What does it say about us as a country that we are dealing with the same issues today that we dealt with a century ago? That both W.E.B. DuBois and Michelle Alexander write about Jim Crow 100 years apart?

Before I wrote The War Librarian, I couldn’t figure out how the same organization behind a massive push for books for soldiers was censoring the books they were allowed to read. By the time I’d finished writing it, my characters had told me the answer. Both providing books and banning them stemmed from the same core belief: that books, and words, have power. That they matter.

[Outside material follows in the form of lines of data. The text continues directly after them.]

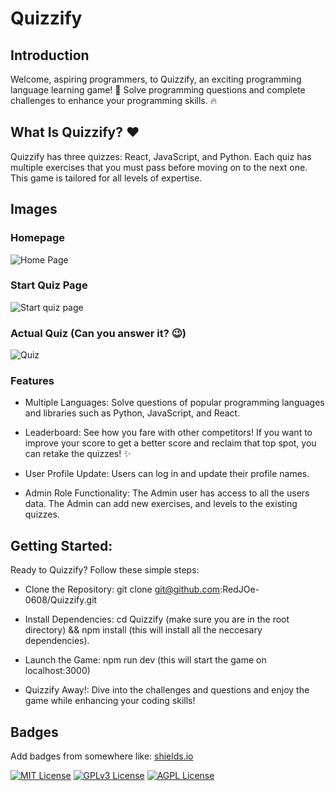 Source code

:
# Quizzify

## Introduction

Welcome, aspiring programmers, to Quizzify, an exciting programming language learning game! 🚀 Solve programming questions and complete challenges to enhance your programming skills. 🔥

## What Is Quizzify? ❤️

Quizzify has three quizzes: React, JavaScript, and Python. Each quiz has multiple exercises that you must pass before moving on to the next one. This game is tailored for all levels of expertise.

## Images

### Homepage
![Home Page](https://github.com/RedJOe-0608/Quizzify/assets/95337058/ab6509d6-9700-4210-a644-fe4e494a6204)

### Start Quiz Page
![Start quiz page](https://github.com/RedJOe-0608/Quizzify/assets/95337058/ae62c63e-2426-433a-9e74-3b5b797f647a)

### Actual Quiz (Can you answer it? 😉)
![Quiz](https://github.com/RedJOe-0608/Quizzify/assets/95337058/54e283f7-3477-47c3-a8f4-b9dbfeeb583e)

### Features

- Multiple Languages: Solve questions of popular programming languages and libraries such as Python, JavaScript, and React.

- Leaderboard: See how you fare with other competitors! If you want to improve your score to get a better score and reclaim that top spot, you can retake the quizzes! ✨

- User Profile Update: Users can log in and update their profile names.

- Admin Role Functionality: The Admin user has access to all the users data. The Admin can add new exercises, and levels to the existing quizzes.

## Getting Started:

Ready to Quizzify? Follow these simple steps:

- Clone the Repository: git clone git@github.com:RedJOe-0608/Quizzify.git

- Install Dependencies: cd Quizzify (make sure you are in the root directory) && npm install (this will install all the neccesary dependencies).

- Launch the Game: npm run dev (this will start the game on localhost:3000)

- Quizzify Away!: Dive into the challenges and questions and enjoy the game while enhancing your coding skills!

## Badges

Add badges from somewhere like: [shields.io](https://shields.io/)

[![MIT License](https://img.shields.io/badge/License-MIT-green.svg)](https://choosealicense.com/licenses/mit/)
[![GPLv3 License](https://img.shields.io/badge/License-GPL%20v3-yellow.svg)](https://opensource.org/licenses/)
[![AGPL License](https://img.shields.io/badge/license-AGPL-blue.svg)](http://www.gnu.org/licenses/agpl-3.0)


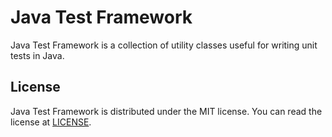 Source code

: # Java Test Framework

Java Test Framework is a collection of utility classes useful for writing unit tests in Java.

## License

Java Test Framework is distributed under the MIT license. You can read the license at [LICENSE](./LICENSE.md).
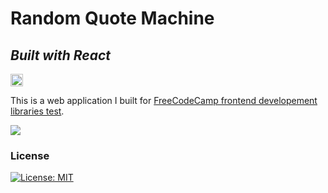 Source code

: # Random Quote Machine
## _Built with React_




<a href="https://quote-machine-lac.vercel.app/" target="_blank" rel="noopener noreferrer"><img src="https://img.shields.io/badge/-Live%20Demo-success" alt="Go to - Live Site" data-canonical-src="https://img.shields.io/badge/-Live%20Demo-success" style="max-width: 100%; height: 20px;"></a>

This is a web application I built for <a href="https://www.freecodecamp.org/learn/front-end-development-libraries/front-end-development-libraries-projects/build-a-random-quote-machine" target="_blank" rel="noopener noreferrer">FreeCodeCamp frontend developement libraries test</a>.

<img src="https://portal.domvournias.dev/wp-content/uploads/2023/02/Screenshot_27.png" />


### License

[![License: MIT](https://img.shields.io/badge/License-MIT-yellow.svg)](https://opensource.org/licenses/MIT)

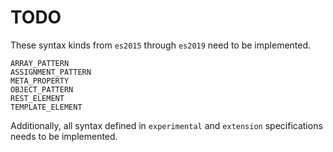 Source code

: # TODO

These syntax kinds from `es2015` through `es2019` need to be implemented.

    ARRAY_PATTERN
    ASSIGNMENT_PATTERN
    META_PROPERTY
    OBJECT_PATTERN
    REST_ELEMENT
    TEMPLATE_ELEMENT

Additionally, all syntax defined in `experimental` and `extension`
specifications needs to be implemented. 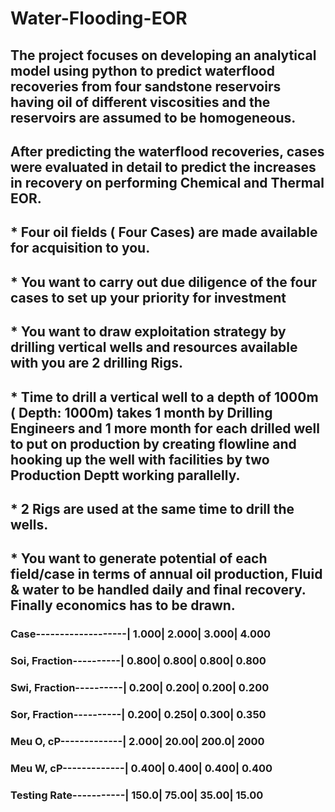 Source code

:# Water-Flooding-EOR

## The project focuses on developing an analytical model using python to predict waterflood recoveries from four sandstone reservoirs having oil of different viscosities and the reservoirs are assumed to be homogeneous. 
## After predicting the waterflood recoveries, cases were evaluated in detail to predict the increases in recovery on performing Chemical and Thermal EOR.

## * Four oil fields ( Four Cases) are made available for acquisition to you.
## * You want to carry out due diligence of the four cases to set up your priority for investment
## * You want to draw exploitation strategy by drilling vertical wells and resources available with you are 2 drilling Rigs.
## * Time to drill a vertical well to a depth of 1000m ( Depth: 1000m) takes 1 month by Drilling Engineers and 1 more month for each drilled well to put on production by creating flowline and hooking up the well with facilities by two Production Deptt working parallelly.
## * 2 Rigs are used at the same time to drill the wells.
## * You want to generate potential of each field/case in terms of annual oil production, Fluid & water to be handled daily and final recovery. Finally economics has to be drawn.
### Case-------------------| 1.000| 2.000| 3.000| 4.000
### Soi, Fraction----------| 0.800| 0.800| 0.800| 0.800
### Swi, Fraction----------| 0.200| 0.200| 0.200| 0.200
### Sor, Fraction----------| 0.200| 0.250| 0.300| 0.350
### Meu O, cP-------------| 2.000| 20.00| 200.0| 2000
### Meu W, cP-------------| 0.400| 0.400| 0.400| 0.400
### Testing Rate-----------| 150.0| 75.00| 35.00| 15.00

Historical Fiction Authors Don’t Expect Their Characters’ Battles To Appear in Modern Headlines, but Here We Are

One character in the book puts it this way: “He saw books–ideas–as so much more dangerous than weapons of war.”

Obviously, many of our congressmen feel the same way. But as Admiral Gilday said last year—before the books disappeared from this year’s version of the list—“exposure to varied ideas improves critical thinking skills” regardless of whether the ideas are ones the reader agrees with or not.

Without exposure to a variety of ideas, and most especially those from groups that are underrepresented in mainstream American media outlets, ideas do not evolve. Perhaps if soldiers had been allowed to read DuBois’ letter about Jim Crow, Michelle Alexander would not have had to write about the new Jim Crow 100 years later.

And perhaps, if we encourage people to read Alexander’s book instead of banning the very suggestion of it, another author won’t have to write about the new new Jim Crow in another hundred years.